■ What this task involves
For each record below, give an exact transcription.

■ Working data
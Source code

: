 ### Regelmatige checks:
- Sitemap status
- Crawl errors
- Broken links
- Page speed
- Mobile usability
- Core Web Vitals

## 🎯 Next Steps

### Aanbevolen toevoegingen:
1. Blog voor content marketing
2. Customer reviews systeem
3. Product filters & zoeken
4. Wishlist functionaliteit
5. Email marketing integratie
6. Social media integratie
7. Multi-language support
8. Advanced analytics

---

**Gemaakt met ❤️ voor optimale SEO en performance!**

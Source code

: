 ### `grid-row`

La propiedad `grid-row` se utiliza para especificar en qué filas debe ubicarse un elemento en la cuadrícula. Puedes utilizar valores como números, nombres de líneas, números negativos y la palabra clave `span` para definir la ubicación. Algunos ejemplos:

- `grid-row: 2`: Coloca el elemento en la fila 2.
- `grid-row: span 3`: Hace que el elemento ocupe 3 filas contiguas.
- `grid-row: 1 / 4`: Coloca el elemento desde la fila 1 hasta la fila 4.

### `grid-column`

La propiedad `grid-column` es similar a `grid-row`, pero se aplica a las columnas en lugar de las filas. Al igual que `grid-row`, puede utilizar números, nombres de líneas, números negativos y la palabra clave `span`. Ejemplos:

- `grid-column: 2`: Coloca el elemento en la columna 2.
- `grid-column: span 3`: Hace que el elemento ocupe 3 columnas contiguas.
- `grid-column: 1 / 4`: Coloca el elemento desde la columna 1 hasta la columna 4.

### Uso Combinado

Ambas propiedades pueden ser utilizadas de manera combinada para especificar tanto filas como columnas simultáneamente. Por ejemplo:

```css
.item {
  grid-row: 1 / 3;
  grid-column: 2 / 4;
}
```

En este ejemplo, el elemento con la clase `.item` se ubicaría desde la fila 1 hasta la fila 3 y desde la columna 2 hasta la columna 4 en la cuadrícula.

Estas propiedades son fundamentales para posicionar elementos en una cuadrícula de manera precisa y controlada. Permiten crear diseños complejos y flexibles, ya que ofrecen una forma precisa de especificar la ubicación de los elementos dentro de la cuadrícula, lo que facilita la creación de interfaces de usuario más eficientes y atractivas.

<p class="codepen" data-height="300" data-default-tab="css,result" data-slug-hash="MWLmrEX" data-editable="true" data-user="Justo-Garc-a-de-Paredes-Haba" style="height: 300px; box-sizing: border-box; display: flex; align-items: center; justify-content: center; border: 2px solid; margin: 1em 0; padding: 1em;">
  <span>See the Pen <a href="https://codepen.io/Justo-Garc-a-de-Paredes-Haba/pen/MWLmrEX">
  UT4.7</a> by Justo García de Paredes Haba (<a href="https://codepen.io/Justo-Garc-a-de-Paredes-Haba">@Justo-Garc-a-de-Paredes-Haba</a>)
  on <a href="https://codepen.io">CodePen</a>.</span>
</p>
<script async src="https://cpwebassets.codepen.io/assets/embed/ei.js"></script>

■ Solution to this task
Source code

: ### Regelmatige checks:
- Sitemap status
- Crawl errors
- Broken links
- Page speed
- Mobile usability
- Core Web Vitals

## 🎯 Next Steps

### Aanbevolen toevoegingen:
1. Blog voor content marketing
2. Customer reviews systeem
3. Product filters & zoeken
4. Wishlist functionaliteit
5. Email marketing integratie
6. Social media integratie
7. Multi-language support
8. Advanced analytics

---

**Gemaakt met ❤️ voor optimale SEO en performance!**

Source code

: ### `grid-row`

La propiedad `grid-row` se utiliza para especificar en qué filas debe ubicarse un elemento en la cuadrícula. Puedes utilizar valores como números, nombres de líneas, números negativos y la palabra clave `span` para definir la ubicación. Algunos ejemplos:

- `grid-row: 2`: Coloca el elemento en la fila 2.
- `grid-row: span 3`: Hace que el elemento ocupe 3 filas contiguas.
- `grid-row: 1 / 4`: Coloca el elemento desde la fila 1 hasta la fila 4.

### `grid-column`

La propiedad `grid-column` es similar a `grid-row`, pero se aplica a las columnas en lugar de las filas. Al igual que `grid-row`, puede utilizar números, nombres de líneas, números negativos y la palabra clave `span`. Ejemplos:

- `grid-column: 2`: Coloca el elemento en la columna 2.
- `grid-column: span 3`: Hace que el elemento ocupe 3 columnas contiguas.
- `grid-column: 1 / 4`: Coloca el elemento desde la columna 1 hasta la columna 4.

### Uso Combinado

Ambas propiedades pueden ser utilizadas de manera combinada para especificar tanto filas como columnas simultáneamente. Por ejemplo:

```css
.item {
  grid-row: 1 / 3;
  grid-column: 2 / 4;
}
```

En este ejemplo, el elemento con la clase `.item` se ubicaría desde la fila 1 hasta la fila 3 y desde la columna 2 hasta la columna 4 en la cuadrícula.

Estas propiedades son fundamentales para posicionar elementos en una cuadrícula de manera precisa y controlada. Permiten crear diseños complejos y flexibles, ya que ofrecen una forma precisa de especificar la ubicación de los elementos dentro de la cuadrícula, lo que facilita la creación de interfaces de usuario más eficientes y atractivas.

<p class="codepen" data-height="300" data-default-tab="css,result" data-slug-hash="MWLmrEX" data-editable="true" data-user="Justo-Garc-a-de-Paredes-Haba" style="height: 300px; box-sizing: border-box; display: flex; align-items: center; justify-content: center; border: 2px solid; margin: 1em 0; padding: 1em;">
  <span>See the Pen <a href="https://codepen.io/Justo-Garc-a-de-Paredes-Haba/pen/MWLmrEX">
  UT4.7</a> by Justo García de Paredes Haba (<a href="https://codepen.io/Justo-Garc-a-de-Paredes-Haba">@Justo-Garc-a-de-Paredes-Haba</a>)
  on <a href="https://codepen.io">CodePen</a>.</span>
</p>
<script async src="https://cpwebassets.codepen.io/assets/embed/ei.js"></script>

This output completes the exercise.